Cette opération, poétiquement appelée « La cagnotte des champs », a pour objectif de contribuer à la reconstitution du cheptel de canards exterminé à l’occasion de la récente épidémie de grippe aviaire (1). Via la Cagnotte des champs, il est ainsi possible de parrainer un ou plusieurs canards qui seront placés chez des gaveurs. Et, tout comme pour les parrainages dans les refuges, l’association Cagnotte des champs s’engage à tisser un lien entre le donateur et l’animal :

“ À partir d’un montant de 5 euros par don, un contributeur peut parrainer son propre caneton, le nommer et choisir l’exploitation dans laquelle il sera élevé. Il recevra en contrepartie des nouvelles de son caneton et de sa nouvelle vie ! ”

Supposons donc qu’un quidam parraine trois canetons. Il reçoit la photo de ses trois canetons, des poussins encore ébouriffés de duvet puisque les canetons sont livrés aux élevages dès le premier jour de leur vie. Que les trois canetons soient des mâles n’est pas un hasard, car les femelles ont sans doute été déjà broyées vives : elles ont un foie trop nervé pour faire du foie gras acceptable – les poussins sont donc triés dès l’éclosion et les femelles sont éliminées.

Canetons broyés
Les canetons femelles, impropres au gavage, sont broyées vives.

 

Nos trois canetons, en quelque sorte des survivants du hachoir, arrivent groggy à l’élevage : outre le transport, on leur a brûlé l’extrémité du bec dans le couvoir où ils ont éclos.

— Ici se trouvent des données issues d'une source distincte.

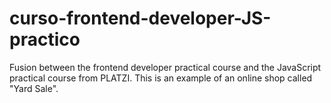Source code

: # curso-frontend-developer-JS-practico
Fusion between the frontend developer practical course and the JavaScript practical course from PLATZI.
This is an example of an online shop called "Yard Sale".
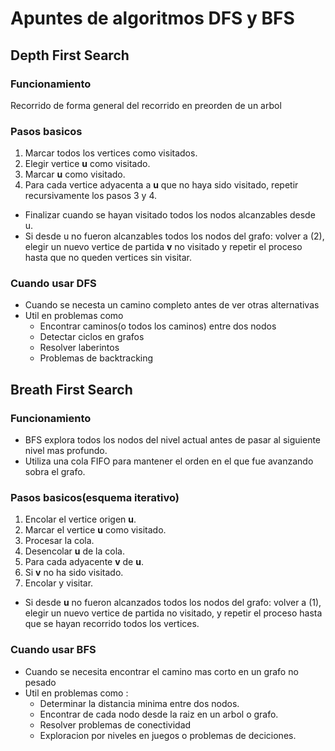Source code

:# Apuntes de algoritmos DFS y BFS
## Depth First Search
### Funcionamiento 
Recorrido de forma general del recorrido en preorden de un arbol 
### Pasos basicos 
1. Marcar todos los vertices como visitados.
2. Elegir vertice **u** como visitado.
3. Marcar **u** como visitado.
4. Para cada vertice adyacenta a **u** que no haya sido visitado, repetir recursivamente los pasos 3 y 4.
- Finalizar cuando se hayan visitado todos los nodos alcanzables desde u.
- Si desde u no fueron alcanzables todos los nodos del grafo: volver a (2), elegir un nuevo vertice de partida **v** no visitado y repetir el proceso hasta que no queden vertices sin visitar.
### Cuando usar DFS
+ Cuando se necesta un camino completo antes de ver otras alternativas
+ Util en problemas como
    + Encontrar caminos(o todos los caminos) entre dos nodos
    + Detectar ciclos en grafos
    + Resolver laberintos
    + Problemas de backtracking
## Breath First Search
### Funcionamiento
+ BFS explora todos los nodos del nivel actual antes de pasar al siguiente nivel mas profundo.
+ Utiliza una cola FIFO para mantener el orden en el que fue avanzando sobra el grafo.
### Pasos basicos(esquema iterativo)
1. Encolar el vertice origen **u**.
2. Marcar el vertice **u** como visitado.
3. Procesar la cola.
4. Desencolar **u** de la cola.
5. Para cada adyacente **v** de **u**.
6. Si **v** no ha sido visitado.
7. Encolar y visitar.

- Si desde **u** no fueron alcanzados todos los nodos del grafo: volver a (1), elegir un nuevo vertice de partida no visitado, y repetir el proceso hasta que se hayan recorrido todos los vertices.
### Cuando usar BFS
+ Cuando se necesita encontrar el camino mas corto en un grafo no pesado
+ Util en problemas como :
    + Determinar la distancia minima entre dos nodos.
    + Encontrar de cada nodo desde la raiz en un arbol o grafo.
    + Resolver problemas de conectividad
    + Exploracion por niveles en juegos o problemas de deciciones.
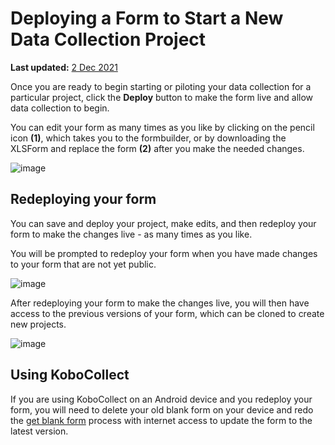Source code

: # Deploying a Form to Start a New Data Collection Project
**Last updated:** <a href="https://github.com/kobotoolbox/docs/blob/c2e8c882fdd831549c2f7f4474a9d522bafc181b/source/deploy_form_new_project.md" class="reference">2 Dec 2021</a>

Once you are ready to begin starting or piloting your data collection for a particular project, click the **Deploy** button to make the form live and allow data collection to begin.

You can edit your form as many times as you like by clicking on the pencil icon **(1)**, which takes you to the formbuilder, or by downloading the XLSForm and replace the form **(2)** after you make the needed changes. 

![image](/images/deploy_form_new_project/deploy.jpg)


## Redeploying your form

You can save and deploy your project, make edits, and then redeploy your form to make the changes live - as many times as you like. 

You will be prompted to redeploy your form when you have made changes to your form that are not yet public.

![image](/images/deploy_form_new_project/redeploy.jpg)

After redeploying your form to make the changes live, you will then have access to the previous versions of your form, which can be cloned to create new projects.

![image](/images/deploy_form_new_project/previous_versions.png)

## Using KoboCollect

If you are using KoboCollect on an Android device and you redeploy your form, you will need to delete your old blank form on your device and redo the [get blank form](kobocollect-android.md) process with internet access to update the form to the latest version.  
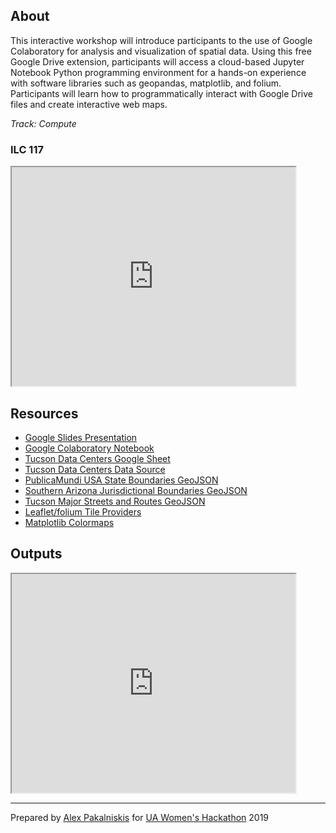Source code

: ## About
This interactive workshop will introduce participants to the use of Google Colaboratory for analysis and visualization of spatial data. Using this free Google Drive extension, participants will access a cloud-based Jupyter Notebook Python programming environment for a hands-on experience with software libraries such as geopandas, matplotlib, and folium. Participants will learn how to programmatically interact with Google Drive files and create interactive web maps.

*Track: Compute*

### ILC 117


<html>
  <iframe src="https://maps.arizona.edu/room/?room=0117&bldg=0070.00"  height="350" width="90%"></iframe>
</html>


<br>

## Resources
* [Google Slides Presentation](https://docs.google.com/presentation/d/1B1aVZzVwFXgPm_5k5YjAzR5E62CSidT7vU1piwKIL6o/edit?usp=sharing)
* [Google Colaboratory Notebook](https://colab.research.google.com/drive/1N3qZmh_1taDVKIwrA8vQ2e-V5TqFr2RI)
* [Tucson Data Centers Google Sheet](https://docs.google.com/spreadsheets/d/1xOpiV58l76stT406ecqlc-wp8MqN3X-hCo-EJxouKsg/view#gid=0)
* [Tucson Data Centers Data Source](https://www.datacentermap.com/usa/arizona/tucson/map.html)
* [PublicaMundi USA State Boundaries GeoJSON](https://raw.githubusercontent.com/PublicaMundi/MappingAPI/master/data/geojson/us-states.json")
* [Southern Arizona Jurisdictional Boundaries GeoJSON](https://opendata.arcgis.com/datasets/b53bbe832e4e4d94a31730b596487d28_0.geojson)
* [Tucson Major Streets and Routes GeoJSON](https://opendata.arcgis.com/datasets/c6d21082e6d248f0b7db0ff4f6f0ed8e_7.geojson)
* [Leaflet/folium Tile Providers](https://leaflet-extras.github.io/leaflet-providers/preview/)
* [Matplotlib Colormaps](https://matplotlib.org/3.1.1/gallery/color/colormap_reference.html)


## Outputs
<html>
  <iframe src="https://nbviewer.jupyter.org/github/alex-pakalniskis/ua-womens-hackathon-2019/blob/master/assets/html/tucson_data_centers.html" height="350" width="90%"></iframe>
</html>

---
Prepared by [Alex Pakalniskis](https://alexpakalniskis.com) for [UA Women's Hackathon](https://womenshackathon.arizona.edu/) 2019
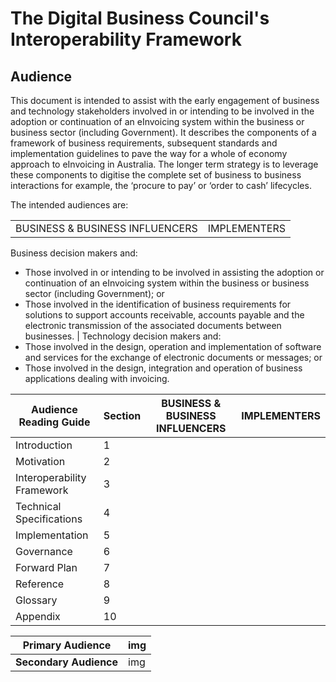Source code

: # The Digital Business Council's Interoperability Framework

## Audience

This document is intended to assist with the early engagement of business and technology stakeholders involved in or intending to be involved in the adoption or continuation of an eInvoicing system within the business or business sector (including Government). It describes the components of a framework of business requirements, subsequent standards and implementation guidelines to pave the way for a whole of economy approach to eInvoicing in Australia. The longer term strategy is to leverage these components to digitise the complete set of business to business interactions for example, the ‘procure to pay’ or ‘order to cash’ lifecycles.

The intended audiences are:
 
| | |
---|---
BUSINESS & BUSINESS INFLUENCERS | IMPLEMENTERS
Business decision makers and:
+ Those involved in or intending to be involved in assisting the adoption or continuation of an eInvoicing system within the business or business sector (including Government); or
+ Those involved in the identification of business requirements for solutions to support accounts receivable, accounts payable and the electronic transmission of the associated documents between businesses.
|
Technology decision makers and:
+ Those involved in the design, operation and implementation of software and services for the exchange of electronic documents or messages; or
+ Those involved in the design, integration and operation of business applications dealing with invoicing.


Audience Reading Guide | Section | BUSINESS & BUSINESS INFLUENCERS| IMPLEMENTERS 
---|---|---|---
Introduction | 1 | | 
Motivation | 2 | | 
Interoperability Framework | 3 | | 
Technical Specifications | 4 | | 
Implementation | 5 | | 
Governance | 6 | | 
Forward Plan | 7 | | 
Reference | 8 | | 
Glossary | 9 | | 
Appendix | 10 | | 

	 	 
Primary Audience | img 
---|---
**Secondary Audience** | img



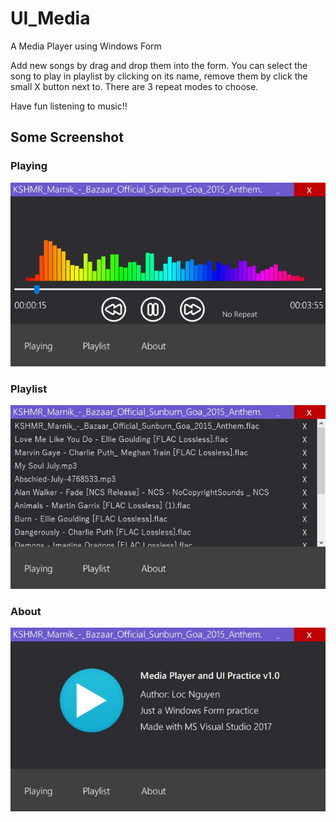 # UI_Media
A Media Player using Windows Form

Add new songs by drag and drop them into the form.
You can select the song to play in playlist by clicking on its name, remove them by click the small X button next to.
There are 3 repeat modes to choose.

Have fun listening to music!!

## Some Screenshot
### Playing
![Playing UI](\img\Playing.jpg)
### Playlist
![Playlist UI](\img\Playlist.jpg)
### About
![About UI](\img\About.jpg)
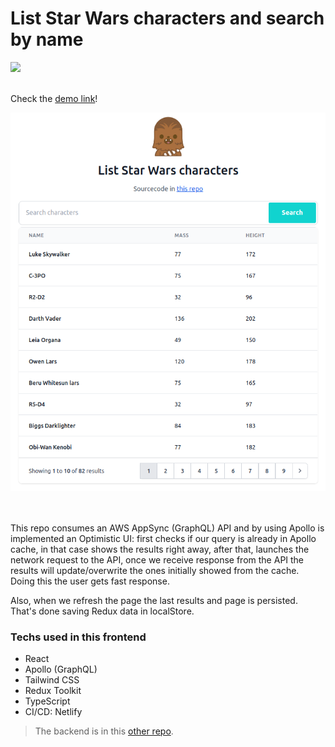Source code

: # List Star Wars characters and search by name
<a href="">
  <img src="https://api.netlify.com/api/v1/badges/fc4a4433-0212-48d8-a69d-6d72a8641a3b/deploy-status" />
</a><br /><br />

Check the [demo link](https://prod--s4nt14go-star-wars.netlify.app)!

<a href="https://prod--s4nt14go-star-wars.netlify.app" align="center">
  <img src="doc/star-wars.png" />
</a><br /><br /><br />

This repo consumes an AWS AppSync (GraphQL) API and by using Apollo is implemented an Optimistic UI: first checks if our query is already in Apollo cache, in that case shows the results right away, after that, launches the network request to the API, once we receive response from the API the results will update/overwrite the ones initially showed from the cache. Doing this the user gets fast response.

Also, when we refresh the page the last results and page is persisted. That's done saving Redux data in localStore.

### Techs used in this frontend
* React
* Apollo (GraphQL)
* Tailwind CSS
* Redux Toolkit 
* TypeScript
* CI/CD: Netlify

> The backend is in this [other repo](https://github.com/s4nt14go/star-wars-backend).
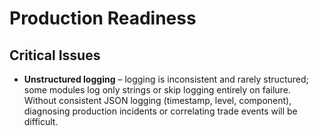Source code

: # Production Readiness

## Critical Issues
- **Unstructured logging** – logging is inconsistent and rarely structured; some modules log only strings or skip logging entirely on failure. Without consistent JSON logging (timestamp, level, component), diagnosing production incidents or correlating trade events will be difficult.
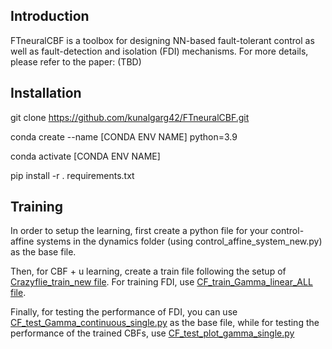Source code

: ## Introduction

FTneuralCBF is a toolbox for designing NN-based fault-tolerant control as well as fault-detection and isolation (FDI) mechanisms. For more details, please refer to the paper: (TBD)

## Installation

git clone https://github.com/kunalgarg42/FTneuralCBF.git

conda create --name [CONDA ENV NAME] python=3.9

conda activate [CONDA ENV NAME]

pip install -r . requirements.txt

## Training

In order to setup the learning, first create a python file for your control-affine systems in the dynamics folder (using control_affine_system_new.py) as the base file.

Then, for CBF + u learning, create a train file following the setup of [Crazyflie_train_new file](https://github.com/kunalgarg42/FTneuralCBF/blob/main/train/Crazyflie_train_new.py). For training FDI, use [CF_train_Gamma_linear_ALL file](https://github.com/kunalgarg42/FTneuralCBF/blob/main/train/CF_train_Gamma_Linear_All.py). 

Finally, for testing the performance of FDI, you can use [CF_test_Gamma_continuous_single.py](https://github.com/kunalgarg42/FTneuralCBF/blob/main/test/CF_test_Gamma_continuous_single.py) as the base file, while for testing the performance of the trained CBFs, use [CF_test_plot_gamma_single.py](https://github.com/kunalgarg42/FTneuralCBF/blob/main/test/CF_test_plot_gamma_single.py)

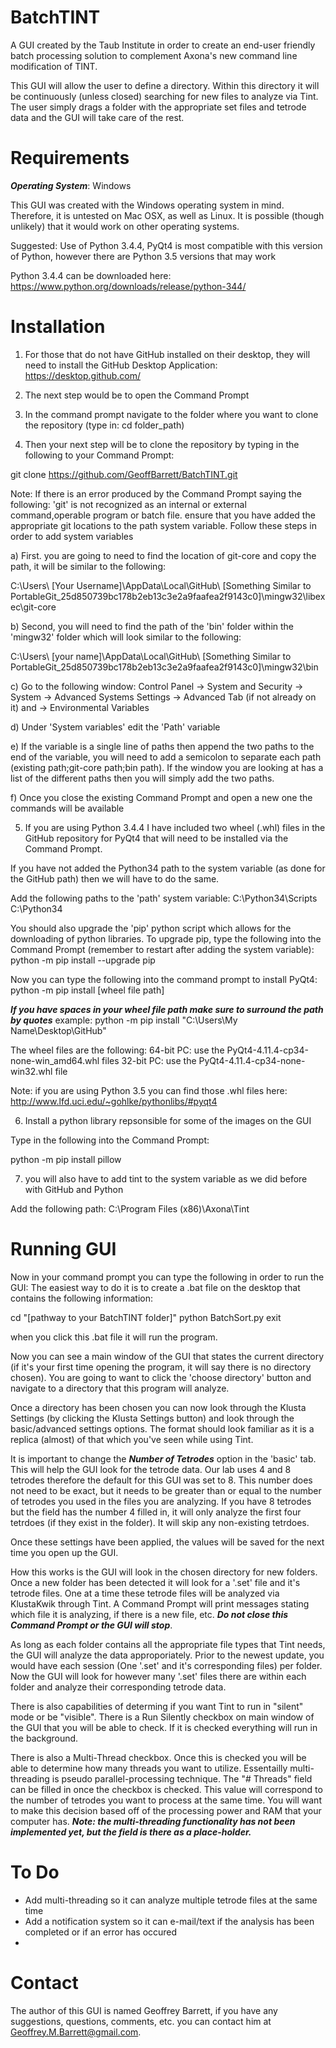 # BatchTINT
A GUI created by the Taub Institute in order to create an end-user friendly batch processing solution to complement Axona's new command line modification of TINT.

This GUI will allow the user to define a directory. Within this directory it will be continuously (unless closed) searching for new files to analyze via Tint. The user simply drags a folder with the appropriate set files and tetrode data and the GUI will take care of the rest.

# Requirements
***Operating System***: Windows

This GUI was created with the Windows operating system in mind. Therefore, it is untested on Mac OSX, as well as Linux. It is possible
(though unlikely) that it would work on other operating systems.

Suggested: Use of Python 3.4.4, PyQt4 is most compatible with this version of Python, however there are Python 3.5 versions that may work

Python 3.4.4 can be downloaded here: https://www.python.org/downloads/release/python-344/

# Installation

1) For those that do not have GitHub installed on their desktop, they will need to install the GitHub Desktop Application: 
https://desktop.github.com/

2) The next step would be to open the Command Prompt

3) In the command prompt navigate to the folder where you want to clone the repository (type in: cd folder_path)

4) Then your next step will be to clone the repository by typing in the following to your Command Prompt:

git clone https://github.com/GeoffBarrett/BatchTINT.git

Note: If there is an error produced by the Command Prompt saying the following: 
'git' is not recognized as an internal or external command,operable program or batch file.
ensure that you have added the appropriate git locations to the path system variable. Follow these steps in order to add system variables


  a) First. you are going to need to find the location of git-core and copy the path, it will be similar to the following:
  
  C:\Users\ [Your Username]\AppData\Local\GitHub\ [Something Similar to PortableGit_25d850739bc178b2eb13c3e2a9faafea2f9143c0]\mingw32\libexec\git-core
  
  b) Second, you will need to find the path of the 'bin' folder within the 'mingw32' folder which will look similar to the following:
  
  C:\Users\ [your name]\AppData\Local\GitHub\ [Something Similar to PortableGit_25d850739bc178b2eb13c3e2a9faafea2f9143c0]\mingw32\bin
  
  c) Go to the following window: Control Panel -> System and Security -> System -> Advanced Systems Settings 
  -> Advanced Tab (if not already on it) and -> Environmental Variables 
  
  d) Under 'System variables' edit the 'Path' variable
  
  e) If the variable is a single line of paths then append the two paths to the end of the variable, 
  you will need to add a semicolon to separate each path (existing path;git-core path;bin path).
  If the window you are looking at has a list of the different paths then you will simply add the two paths.
  
  f) Once you close the existing Command Prompt and open a new one the commands will be available

5) If you are using Python 3.4.4 I have included two wheel (.whl) files in the GitHub repository for PyQt4 that will need
to be installed via the Command Prompt.

If you have not added the Python34 path to the system variable (as done for the GitHub path) then we will have to do the same.

Add the following paths to the 'path' system variable:
C:\Python34\Scripts
C:\Python34

You should also upgrade the 'pip' python script which allows for the downloading of python libraries. To upgrade pip, type the
following into the Command Prompt (remember to restart after adding the system variable): python -m pip install --upgrade pip

Now you can type the following into the command prompt to install PyQt4:
python -m pip install [wheel file path] 

***If you have spaces in your wheel file path make sure to surround the path by quotes***
example: python -m pip install "C:\Users\My Name\Desktop\GitHub\"

The wheel files are the following:
64-bit PC: use the PyQt4-4.11.4-cp34-none-win_amd64.whl files
32-bit PC: use the PyQt4-4.11.4-cp34-none-win32.whl file

Note: if you are using Python 3.5 you can find those .whl files here: http://www.lfd.uci.edu/~gohlke/pythonlibs/#pyqt4

6) Install a python library repsonsible for some of the images on the GUI

Type in the following into the Command Prompt:

python -m pip install pillow

7) you will also have to add tint to the system variable as we did before with GitHub and Python

Add the following path: C:\Program Files (x86)\Axona\Tint

# Running GUI

Now in your command prompt you can type the following in order to run the GUI:
The easiest way to do it is to create a .bat file on the desktop that contains the following information:

cd "[pathway to your BatchTINT folder]"
python BatchSort.py
exit

when you click this .bat file it will run the program.

Now you can see a main window of the GUI that states the current directory (if it's your first time opening the program, it will say 
there is no directory chosen). You are going to want to click the 'choose directory' button and navigate to a directory that this program will analyze.

Once a directory has been chosen you can now look through the Klusta Settings (by clicking the Klusta Settings button) and look through the basic/advanced settings options. The format should look familiar as it is a replica (almost) of that which you've seen while using Tint.

It is important to change the ***Number of Tetrodes*** option in the 'basic' tab. This will help the GUI look for the tetrode data. Our lab uses 4 and 8 tetrodes therefore the default for this GUI was set to 8. This number does not need to be exact, but it needs to be greater than or equal to the number of tetrodes you used in the files you are analyzing. If you have 8 tetrodes but the field has the number 4 filled in, it will only analyze the first four tetrdoes (if they exist in the folder). It will skip any non-existing tetrdoes.

Once these settings have been applied, the values will be saved for the next time you open up the GUI.

How this works is the GUI will look in the chosen directory for new folders. Once a new folder has been detected it will look for a '.set' file and it's tetrode files. One at a time these tetrode files will be analyzed via KlustaKwik through Tint. A Command Prompt will print messages stating which file it is analyzing, if there is a new file, etc. ***Do not close this Command Prompt or the GUI will stop***.

As long as each folder contains all the appropriate file types that Tint needs, the GUI will analyze the data approporiately. Prior to the newest update, you would have each session (One '.set' and it's corresponding files) per folder. Now the GUI will look for however many '.set' files there are within each folder and analyze their corresponding tetrode data.

There is also capabilities of determing if you want Tint to run in "silent" mode or be "visible". There is a Run Silently checkbox on main window of the GUI that you will be able to check. If it is checked everything will run in the background.

There is also a Multi-Thread checkbox. Once this is checked you will be able to determine how many threads you want to utilize. Essentailly multi-threading is pseudo parallel-processing technique. The "# Threads" field can be filled in once the checkbox is checked. This value will correspond to the number of tetrodes you want to process at the same time. You will want to make this decision based off of the processing power and RAM that your computer has. ***Note: the multi-threading functionality has not been implemented yet, but the field is there as a place-holder.***

# To Do

- Add multi-threading so it can analyze multiple tetrode files at the same time
- Add a notification system so it can e-mail/text if the analysis has been completed or if an error has occured
- 
# Contact

The author of this GUI is named Geoffrey Barrett, if you have any suggestions, questions, comments, etc. you can contact him at Geoffrey.M.Barrett@gmail.com.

Les canetons ont le bec brûlé.
Le bec des canetons mâles est brûlé.

 

Comme le parrainage ne commence qu’une fois dans l’élevage, tri et débecquage des poussins ne sont pas mentionnés au parrain - ni, évidemment, l’insémination des canes, qui se fait encore en amont de toutes ces opérations.

Insémination d'une cane.
Des canes communes sont inséminés avec du sperme de canard de Barbarie pour produire des canards hybrides Mulards, race sélectionnée pour le gavage.

 

Notre parrain vient de recevoir la photo des trois petites boules de duvet jaune, qu’il décide de nommer Riri, Fifi et Loulou. Quelles nouvelles des oiseaux, l’éleveur, qui a reçu ces 3 canetons ainsi que 800 autres, pourrait-il ensuite envoyer au parrain soucieux du bien-être de ses petits protégés ? Les 40 premiers jours, ça se résumerait probablement à : « Tout va bien, les canetons sont au chaud et à l’abri dans un hangar chauffé. »

Poussins de canard mulard en élevage.
Les canetons sont enfermés par centaines dans un hangar. Ils ne connaitront jamais la chaleur maternelle.

 

Les 40 jours suivants donneraient quelque chose comme : « Vos canards ont bien grandi. Ils sont emplumés et ont désormais accès au plein air, sur un terrain sécurisé. »

Jeunes canards en élevage, avant le gavage.
Les canards sont ensuite placés pendant 40 jours sur un terrain nu, sans mare ni étang. Des flaques de pluie leurs offrent parfois quelques centimètres d’eau boueuse.

 

Mais patauger dans des flaques n’est pas très rentable : n’oublions pas que la Cagnotte a été mise en place pour soutenir les éleveurs. À 80 jours, ils prennent donc le chemin des cages et du gavage, comme 90 % des quelques 30 millions d'oiseaux élevés chaque année en France pour le foie gras.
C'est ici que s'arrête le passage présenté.